Election 2019: Perpetrators of violence must be punished

We have always had violence before, during and immediately after our elections. There’s hardly any of our election cycles that hasn’t come with deaths and destruction of property. The fact remains that at no time have we made serious or genuine attempt to punish sponsors and perpetrators of these heinous crimes. As a result, sponsors have become emboldened and designed new ways of achieving the same end, including killing opponents and instigating crisis in the stronghold of opponents. Incidentally, the Nigerian Electoral Offences Commission, NEOC Bill was passed by the House of Representatives in 2018. The Bill seeks to establish a Nigeria Electoral Offences Commission that will be the primary body in charge of investigating and prosecuting electoral offences created under the Constitution, Electoral Act or any other law related to Electoral Offences.

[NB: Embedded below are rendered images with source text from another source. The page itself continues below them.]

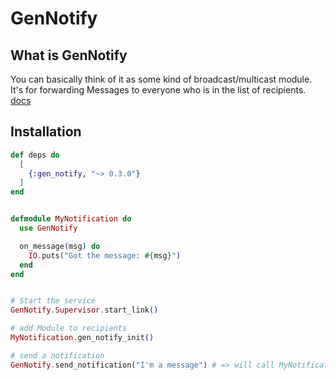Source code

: # GenNotify

## What is GenNotify

You can basically think of it as some kind of broadcast/multicast module.
It's for forwarding Messages to everyone who is in the list of recipients.
[docs](https://hexdocs.pm/gen_notify/GenNotify.html#content)


## Installation

```elixir
def deps do
  [
    {:gen_notify, "~> 0.3.0"}
  ]
end
```

```elixir

defmodule MyNotification do
  use GenNotify

  on_message(msg) do
    IO.puts("Got the message: #{msg}")
  end
end


# Start the service
GenNotify.Supervisor.start_link()

# add Module to recipients
MyNotification.gen_notify_init()

# send a notification
GenNotify.send_notification("I'm a message") # => will call MyNotification.on_message/1

```


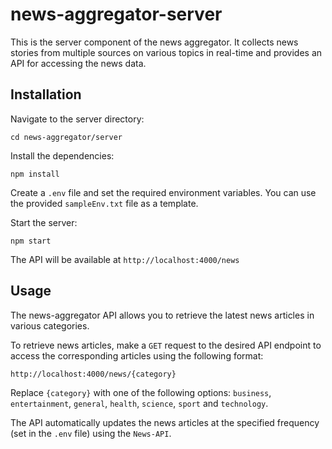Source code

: # news-aggregator-server

This is the server component of the news aggregator. It collects news stories from multiple sources on various topics in real-time and provides an API for accessing the news data.

## Installation

Navigate to the server directory:

```
cd news-aggregator/server
```

Install the dependencies:

```
npm install
```

Create a `.env` file and set the required environment variables. You can use the provided `sampleEnv.txt` file as a template.

Start the server:

```
npm start
```

The API will be available at `http://localhost:4000/news`

## Usage

The news-aggregator API allows you to retrieve the latest news articles in various categories.

To retrieve news articles, make a `GET` request to the desired API endpoint to access the corresponding articles using the following format:

```
http://localhost:4000/news/{category}
```

Replace `{category}` with one of the following options: `business`, `entertainment`, `general`, `health`, `science`, `sport` and `technology`.

The API automatically updates the news articles at the specified frequency (set in the `.env` file) using the `News-API`.
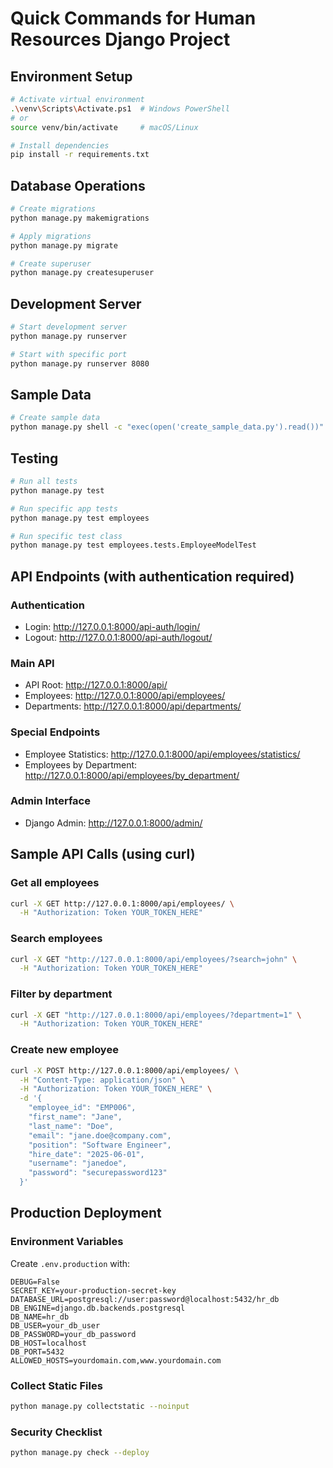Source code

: # Quick Commands for Human Resources Django Project

## Environment Setup

```bash
# Activate virtual environment
.\venv\Scripts\Activate.ps1  # Windows PowerShell
# or
source venv/bin/activate     # macOS/Linux

# Install dependencies
pip install -r requirements.txt
```

## Database Operations

```bash
# Create migrations
python manage.py makemigrations

# Apply migrations
python manage.py migrate

# Create superuser
python manage.py createsuperuser
```

## Development Server

```bash
# Start development server
python manage.py runserver

# Start with specific port
python manage.py runserver 8080
```

## Sample Data

```bash
# Create sample data
python manage.py shell -c "exec(open('create_sample_data.py').read())"
```

## Testing

```bash
# Run all tests
python manage.py test

# Run specific app tests
python manage.py test employees

# Run specific test class
python manage.py test employees.tests.EmployeeModelTest
```

## API Endpoints (with authentication required)

### Authentication

- Login: http://127.0.0.1:8000/api-auth/login/
- Logout: http://127.0.0.1:8000/api-auth/logout/

### Main API

- API Root: http://127.0.0.1:8000/api/
- Employees: http://127.0.0.1:8000/api/employees/
- Departments: http://127.0.0.1:8000/api/departments/

### Special Endpoints

- Employee Statistics: http://127.0.0.1:8000/api/employees/statistics/
- Employees by Department: http://127.0.0.1:8000/api/employees/by_department/

### Admin Interface

- Django Admin: http://127.0.0.1:8000/admin/

## Sample API Calls (using curl)

### Get all employees

```bash
curl -X GET http://127.0.0.1:8000/api/employees/ \
  -H "Authorization: Token YOUR_TOKEN_HERE"
```

### Search employees

```bash
curl -X GET "http://127.0.0.1:8000/api/employees/?search=john" \
  -H "Authorization: Token YOUR_TOKEN_HERE"
```

### Filter by department

```bash
curl -X GET "http://127.0.0.1:8000/api/employees/?department=1" \
  -H "Authorization: Token YOUR_TOKEN_HERE"
```

### Create new employee

```bash
curl -X POST http://127.0.0.1:8000/api/employees/ \
  -H "Content-Type: application/json" \
  -H "Authorization: Token YOUR_TOKEN_HERE" \
  -d '{
    "employee_id": "EMP006",
    "first_name": "Jane",
    "last_name": "Doe",
    "email": "jane.doe@company.com",
    "position": "Software Engineer",
    "hire_date": "2025-06-01",
    "username": "janedoe",
    "password": "securepassword123"
  }'
```

## Production Deployment

### Environment Variables

Create `.env.production` with:

```
DEBUG=False
SECRET_KEY=your-production-secret-key
DATABASE_URL=postgresql://user:password@localhost:5432/hr_db
DB_ENGINE=django.db.backends.postgresql
DB_NAME=hr_db
DB_USER=your_db_user
DB_PASSWORD=your_db_password
DB_HOST=localhost
DB_PORT=5432
ALLOWED_HOSTS=yourdomain.com,www.yourdomain.com
```

### Collect Static Files

```bash
python manage.py collectstatic --noinput
```

### Security Checklist

```bash
python manage.py check --deploy
```
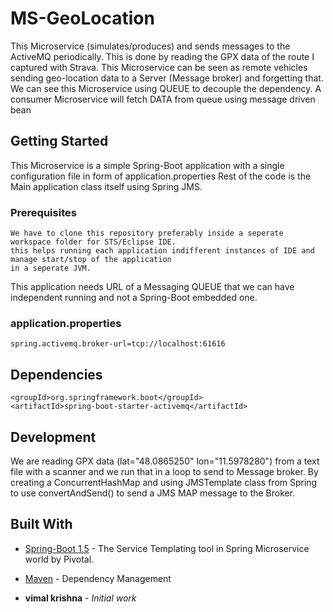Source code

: # MS-GeoLocation
This Microservice (simulates/produces) and sends messages to the ActiveMQ periodically. This is done by reading the GPX data of the route I captured with Strava. This Microservice can be seen as remote vehicles sending geo-location data to a Server (Message broker) and forgetting that. We can see this Microservice using QUEUE to decouple the dependency. A consumer Microservice will fetch DATA from queue using message driven bean

## Getting Started
This Microservice is a simple Spring-Boot application with a single configuration file in form of application.properties
Rest of the code is the Main application class itself using Spring JMS.
### Prerequisites

```
We have to clone this repository preferably inside a seperate workspace folder for STS/Eclipse IDE.
this helps running each application indifferent instances of IDE and manage start/stop of the application 
in a seperate JVM.
```
This application needs URL of a Messaging QUEUE that we can have independent running and not a Spring-Boot embedded one.

### application.properties
```
spring.activemq.broker-url=tcp://localhost:61616
```
## Dependencies
```
<groupId>org.springframework.boot</groupId>
<artifactId>spring-boot-starter-activemq</artifactId>
```

## Development 

We are reading GPX data (lat="48.0865250" lon="11.5978280") from a text file with a scanner and we run that in a loop to send to Message broker. By creating a ConcurrentHashMap and using JMSTemplate class from Spring to use convertAndSend() to send a JMS MAP message to the Broker.

## Built With

* [Spring-Boot 1.5](http://start.spring.io/) - The Service Templating tool in Spring Microservice world by Pivotal.
* [Maven](https://maven.apache.org/) - Dependency Management

* **vimal krishna** - *Initial work*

But not much has been heard of the bill let alone its implementation which would have put a check to the excesses of political actors who deliberately break the law in an effort to win an election by hook or crook. It is doubtful if the president appended his signature to the bill to make it an act. This Commission however is part of the Uwais and Lemu election reform panels. The impunity with which politicians and their agents unleashed terror on innocent citizens in the course of the 2019 general elections, makes a case for the establishment and empowerment of the Commission.
There are credible reports that many Nigerians lost their lives just because they dared to exercise their franchise. In Oyo state, a member of the House of Representatives was shot dead on Election Day, in Rivers, many people were killed, including military officers, police officers, INEC staff, politicians and voters alike. But we think that the cycle of election violence in Nigeria will come to an end only when the perpetrators of the act are brought to book in a decisive manner. Presently, political actors concentrate their efforts on challenging the outcome of the election and not the illegalities that were experienced during the exercise. The violence and climate of intimidation led to widespread fraud.
Apart from reports cited above, the most that was done to address this ugly situation is for civil society groups to write reports documenting these ills that are the real threat to the nation’s democratic aspirations. In these reports, it is acknowledged that lives were lost. Yet because of the tendency of Nigerian officialdom to place less premium on human lives, the figures end up as statistic to be referred to by writers and historians.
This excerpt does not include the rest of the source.